Start of Supplied entries
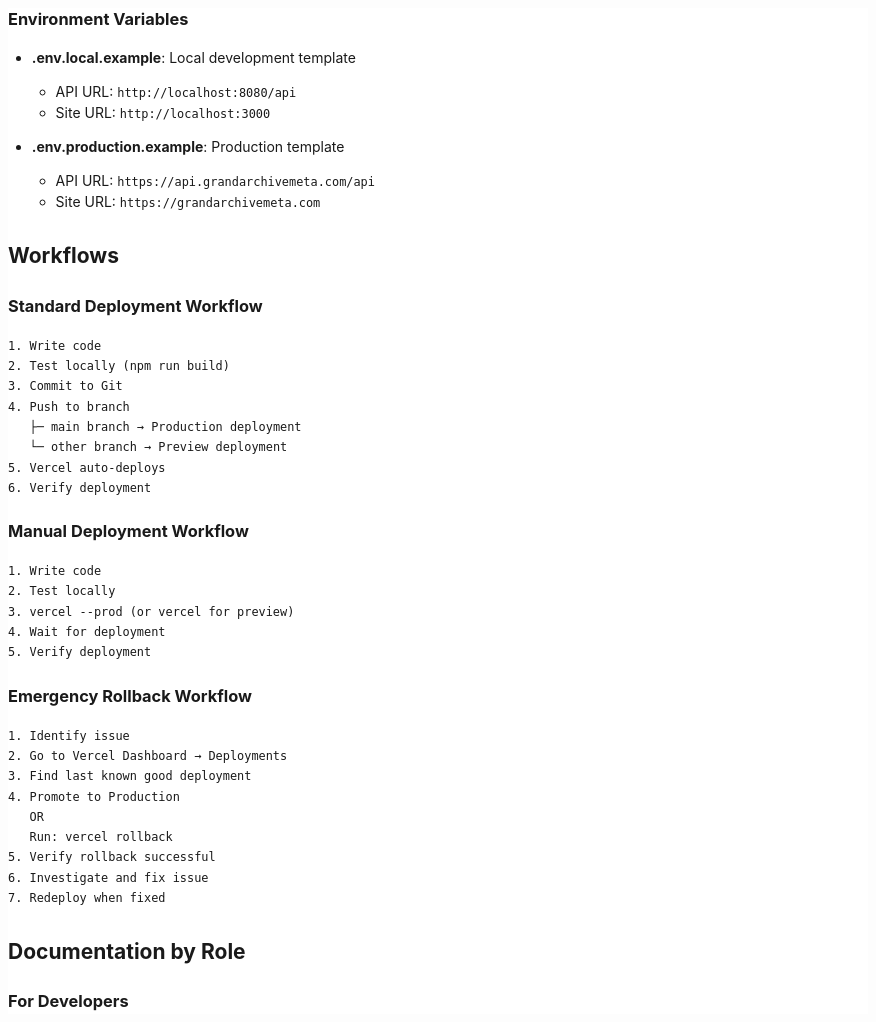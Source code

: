 ### Environment Variables

- **.env.local.example**: Local development template
  - API URL: `http://localhost:8080/api`
  - Site URL: `http://localhost:3000`

- **.env.production.example**: Production template
  - API URL: `https://api.grandarchivemeta.com/api`
  - Site URL: `https://grandarchivemeta.com`

## Workflows

### Standard Deployment Workflow

```
1. Write code
2. Test locally (npm run build)
3. Commit to Git
4. Push to branch
   ├─ main branch → Production deployment
   └─ other branch → Preview deployment
5. Vercel auto-deploys
6. Verify deployment
```

### Manual Deployment Workflow

```
1. Write code
2. Test locally
3. vercel --prod (or vercel for preview)
4. Wait for deployment
5. Verify deployment
```

### Emergency Rollback Workflow

```
1. Identify issue
2. Go to Vercel Dashboard → Deployments
3. Find last known good deployment
4. Promote to Production
   OR
   Run: vercel rollback
5. Verify rollback successful
6. Investigate and fix issue
7. Redeploy when fixed
```

## Documentation by Role

### For Developers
End of Supplied entries
Assigned task »
Find the word "template" in the entries and show each line where it is found.

Exercise answer »
- **.env.local.example**: Local development template
- **.env.production.example**: Production template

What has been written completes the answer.